Observation, Preparations and Impact
While over the Atlantic Ocean, a NOAA C-130 hurricane hunter aircraft flew into Gladys on October 1 on a research mission. The mission was to study the storm and use the information to improve seeding operations for the now defunct Project Stormfury. The plane and its eight crewmen which included Bob Sheets made nine trips in and around the storm monitoring its structure. On one trip, the plane hit a sheet of ice which caused it to shake violently. The impact damaged the nose of the plane and knocked out two of the measuring instruments. After the mission into the storm, information gathered from it improved knowledge of the conditions of hurricanes and their effects on cloud seeding. That information was then used for cloud seeding operations that were planned to go into effect in 1977 in the Pacific Ocean. However, pull out of the United States Navy from the project and opposition by countries of China and Japan resulted in the cancellation of those missions.

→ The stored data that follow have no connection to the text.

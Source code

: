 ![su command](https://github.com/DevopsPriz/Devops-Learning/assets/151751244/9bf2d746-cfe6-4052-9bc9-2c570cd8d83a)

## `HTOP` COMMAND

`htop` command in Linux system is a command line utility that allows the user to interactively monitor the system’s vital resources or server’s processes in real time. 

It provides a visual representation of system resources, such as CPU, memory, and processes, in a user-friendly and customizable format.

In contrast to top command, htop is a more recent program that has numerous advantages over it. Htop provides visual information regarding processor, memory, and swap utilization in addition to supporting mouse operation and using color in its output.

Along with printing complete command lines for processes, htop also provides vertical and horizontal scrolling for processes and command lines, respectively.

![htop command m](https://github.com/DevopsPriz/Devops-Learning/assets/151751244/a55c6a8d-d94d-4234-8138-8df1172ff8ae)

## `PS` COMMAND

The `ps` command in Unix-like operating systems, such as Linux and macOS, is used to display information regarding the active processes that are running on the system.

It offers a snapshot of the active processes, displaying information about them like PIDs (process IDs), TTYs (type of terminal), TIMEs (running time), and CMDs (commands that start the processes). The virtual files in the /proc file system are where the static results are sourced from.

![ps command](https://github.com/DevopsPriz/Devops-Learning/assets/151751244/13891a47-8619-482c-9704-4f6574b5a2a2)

As the center of the hurricane by passed the coast of North Carolina, the weather radar at Cape Hatteras showed the eye centered 270.3 miles (435 km) offshore and spiral bands surrounding the eye. The close proximity of the eye of Hurricane Gladys to be observed by radar was the first since Hurricane Carla of 1961 when the eye of that storm was observed on radar at 260.4 miles (419 km).
As Gladys neared the East Coast of the United States, meteorologists at the National Hurricane Center forecast the storm to make landfall within three days. That prompted meteorologists to issue a hurricane watch for North Carolina's Outer Banks extending from Cape Lookout to Kitty Hawk In Manteo, residents began laying sandbags and filling their cars up with fuel in anticipation for possible evacuation, and the United States Coast Guard sent a plane equipped with a loudspeaker to warn fishermen of the hurricane. Elsewhere in the Outer Banks, residents evacuated to hotels in Elizabeth City and four United States Coast Guard servicemen stationed at a lighthouse in Cape Hatteras were evacuated. While passing the Outer Banks, the storm brought waves up to 8 ft (2.4 m) which resulted in a campground and a coastal road being closed. As the cyclone moved northward, it brushed Newfoundland with high winds. The effects of the storm on North Carolina and Newfoundland were minimal.